Saved entries
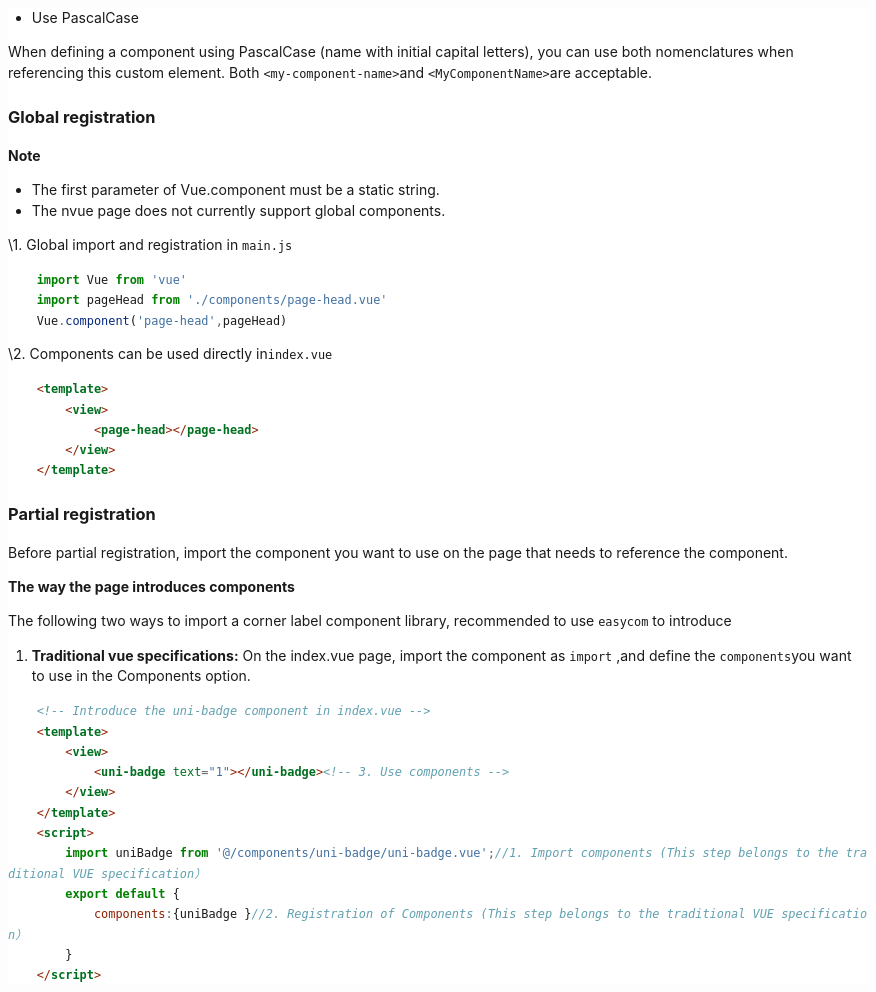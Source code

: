  - Use PascalCase

  When defining a component using PascalCase (name with initial capital letters), you can use both nomenclatures when referencing this custom element. Both `<my-component-name>`and `<MyComponentName>`are acceptable.

  ### Global registration

  **Note**

  - The first parameter of Vue.component must be a static string.
  - The nvue page does not currently support global components.

  \1. Global import and registration in `main.js`

  ```js
      import Vue from 'vue'
      import pageHead from './components/page-head.vue'
      Vue.component('page-head',pageHead)
  ```

  \2. Components can be used directly in`index.vue`

  ```html
      <template>
          <view>
              <page-head></page-head>
          </view>
      </template>
  ```

  ### Partial registration

  Before partial registration, import the component you want to use on the page that needs to reference the component.

  **The way the page introduces components**

  The following two ways to import a corner label component library, recommended to use `easycom` to introduce

  1. **Traditional vue specifications:** On the index.vue page, import the component as `import` ,and define the `components`you want to use  in the Components option.

  ```html
      <!-- Introduce the uni-badge component in index.vue -->
      <template>
          <view>
              <uni-badge text="1"></uni-badge><!-- 3. Use components -->
          </view>
      </template>
      <script>
          import uniBadge from '@/components/uni-badge/uni-badge.vue';//1. Import components (This step belongs to the traditional VUE specification）
          export default {
              components:{uniBadge }//2. Registration of Components (This step belongs to the traditional VUE specification） 
          }
      </script>
  ```
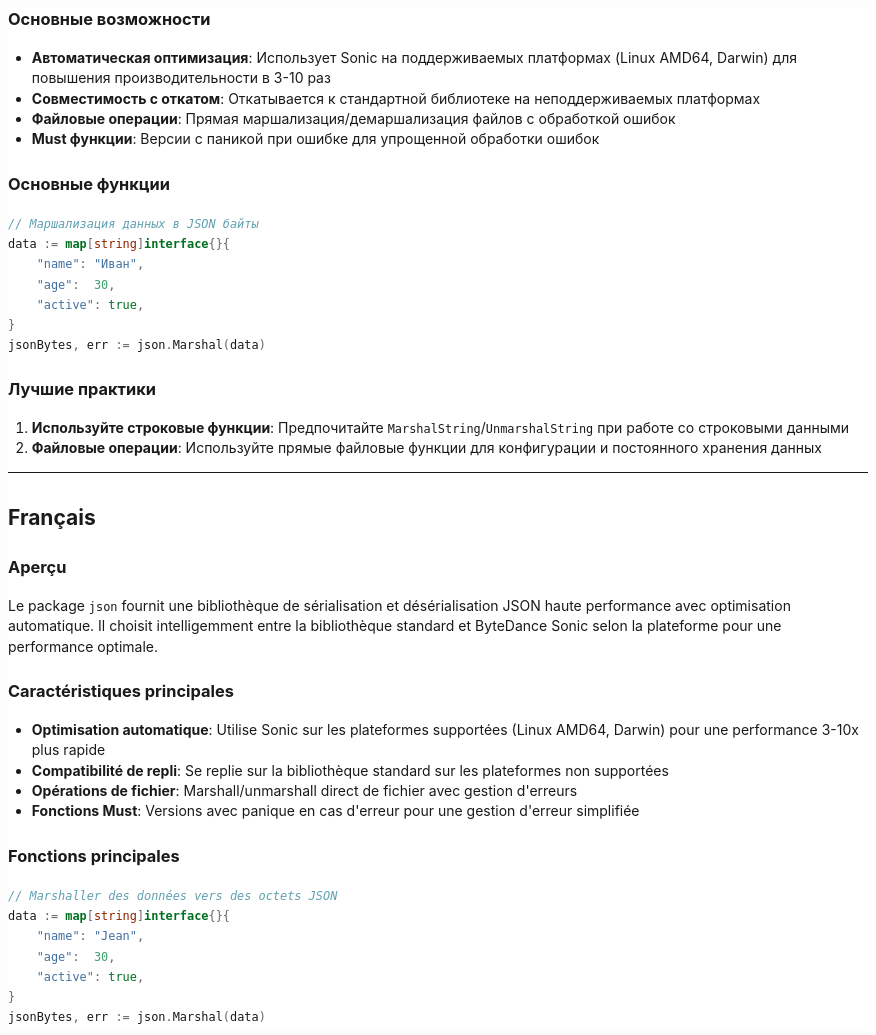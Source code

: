### Основные возможности
- **Автоматическая оптимизация**: Использует Sonic на поддерживаемых платформах (Linux AMD64, Darwin) для повышения производительности в 3-10 раз
- **Совместимость с откатом**: Откатывается к стандартной библиотеке на неподдерживаемых платформах
- **Файловые операции**: Прямая маршализация/демаршализация файлов с обработкой ошибок
- **Must функции**: Версии с паникой при ошибке для упрощенной обработки ошибок

### Основные функции
```go
// Маршализация данных в JSON байты
data := map[string]interface{}{
    "name": "Иван",
    "age":  30,
    "active": true,
}
jsonBytes, err := json.Marshal(data)
```

### Лучшие практики
1. **Используйте строковые функции**: Предпочитайте `MarshalString`/`UnmarshalString` при работе со строковыми данными
2. **Файловые операции**: Используйте прямые файловые функции для конфигурации и постоянного хранения данных

---

## Français

### Aperçu
Le package `json` fournit une bibliothèque de sérialisation et désérialisation JSON haute performance avec optimisation automatique. Il choisit intelligemment entre la bibliothèque standard et ByteDance Sonic selon la plateforme pour une performance optimale.

### Caractéristiques principales
- **Optimisation automatique**: Utilise Sonic sur les plateformes supportées (Linux AMD64, Darwin) pour une performance 3-10x plus rapide
- **Compatibilité de repli**: Se replie sur la bibliothèque standard sur les plateformes non supportées
- **Opérations de fichier**: Marshall/unmarshall direct de fichier avec gestion d'erreurs
- **Fonctions Must**: Versions avec panique en cas d'erreur pour une gestion d'erreur simplifiée

### Fonctions principales
```go
// Marshaller des données vers des octets JSON
data := map[string]interface{}{
    "name": "Jean",
    "age":  30,
    "active": true,
}
jsonBytes, err := json.Marshal(data)
```
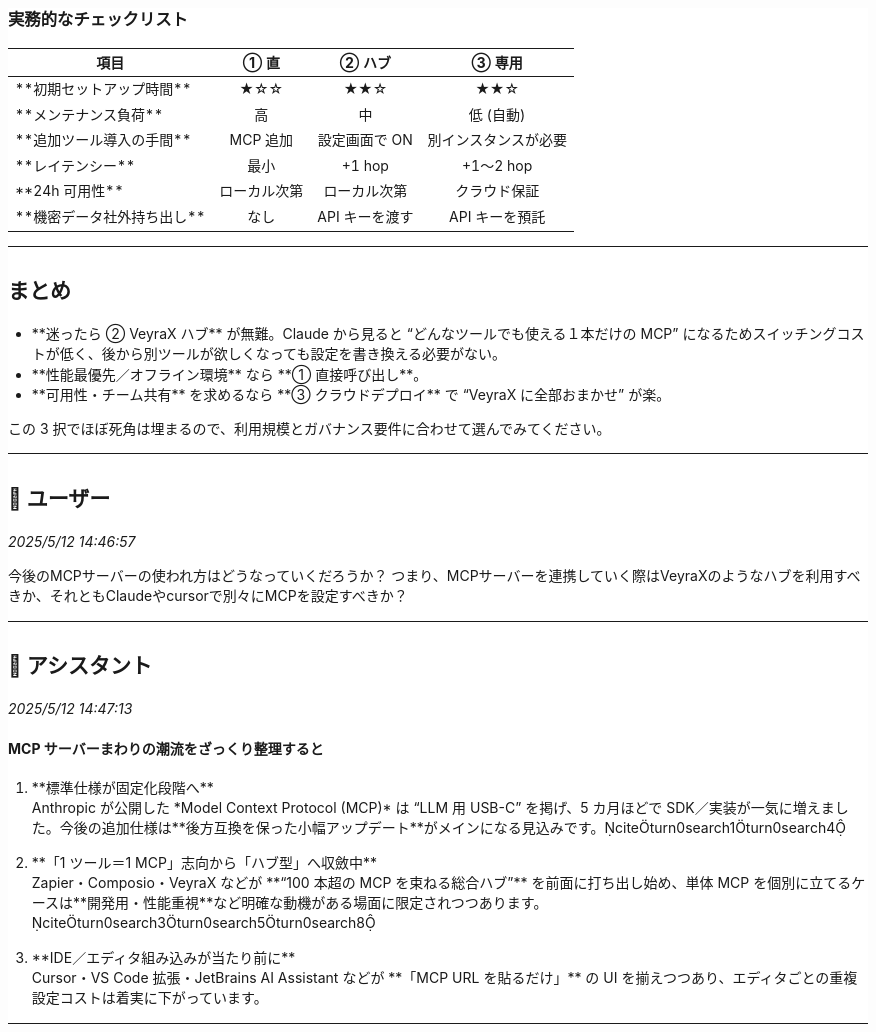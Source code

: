 
### 実務的なチェックリスト

| 項目 | ① 直 | ② ハブ | ③ 専用 |
|---|:---:|:---:|:---:|
| \*\*初期セットアップ時間\*\* | ★☆☆ | ★★☆ | ★★☆ |
| \*\*メンテナンス負荷\*\* | 高 | 中 | 低 (自動) |
| \*\*追加ツール導入の手間\*\* | MCP 追加 | 設定画面で ON | 別インスタンスが必要 |
| \*\*レイテンシー\*\* | 最小 | +1 hop | +1〜2 hop |
| \*\*24h 可用性\*\* | ローカル次第 | ローカル次第 | クラウド保証 |
| \*\*機密データ社外持ち出し\*\* | なし | API キーを渡す | API キーを預託 |

---

## まとめ

- \*\*迷ったら ② VeyraX ハブ\*\* が無難。Claude から見ると “どんなツールでも使える１本だけの MCP” になるためスイッチングコストが低く、後から別ツールが欲しくなっても設定を書き換える必要がない。  
- \*\*性能最優先／オフライン環境\*\* なら \*\*① 直接呼び出し\*\*。  
- \*\*可用性・チーム共有\*\* を求めるなら \*\*③ クラウドデプロイ\*\* で “VeyraX に全部おまかせ” が楽。

この 3 択でほぼ死角は埋まるので、利用規模とガバナンス要件に合わせて選んでみてください。

---

## 👤 ユーザー
*2025/5/12 14:46:57*

今後のMCPサーバーの使われ方はどうなっていくだろうか？
つまり、MCPサーバーを連携していく際はVeyraXのようなハブを利用すべきか、それともClaudeやcursorで別々にMCPを設定すべきか？

---

## 🤖 アシスタント
*2025/5/12 14:47:13*

#### MCP サーバーまわりの潮流をざっくり整理すると

1. \*\*標準仕様が固定化段階へ\*\*  
   Anthropic が公開した \*Model Context Protocol (MCP)\* は “LLM 用 USB-C” を掲げ、5 カ月ほどで SDK／実装が一気に増えました。今後の追加仕様は\*\*後方互換を保った小幅アップデート\*\*がメインになる見込みです。citeturn0search1turn0search4  

2. \*\*「1 ツール＝1 MCP」志向から「ハブ型」へ収斂中\*\*  
   Zapier・Composio・VeyraX などが \*\*“100 本超の MCP を束ねる総合ハブ”\*\* を前面に打ち出し始め、単体 MCP を個別に立てるケースは\*\*開発用・性能重視\*\*など明確な動機がある場面に限定されつつあります。citeturn0search3turn0search5turn0search8  

3. \*\*IDE／エディタ組み込みが当たり前に\*\*  
   Cursor・VS Code 拡張・JetBrains AI Assistant などが \*\*「MCP URL を貼るだけ」\*\* の UI を揃えつつあり、エディタごとの重複設定コストは着実に下がっています。  

---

● Task
Select every line in the records above that contains the word "avec".

● Answer area
Le package `json` fournit une bibliothèque de sérialisation et désérialisation JSON haute performance avec optimisation automatique. Il choisit intelligemment entre la bibliothèque standard et ByteDance Sonic selon la plateforme pour une performance optimale.
- **Opérations de fichier**: Marshall/unmarshall direct de fichier avec gestion d'erreurs
- **Fonctions Must**: Versions avec panique en cas d'erreur pour une gestion d'erreur simplifiée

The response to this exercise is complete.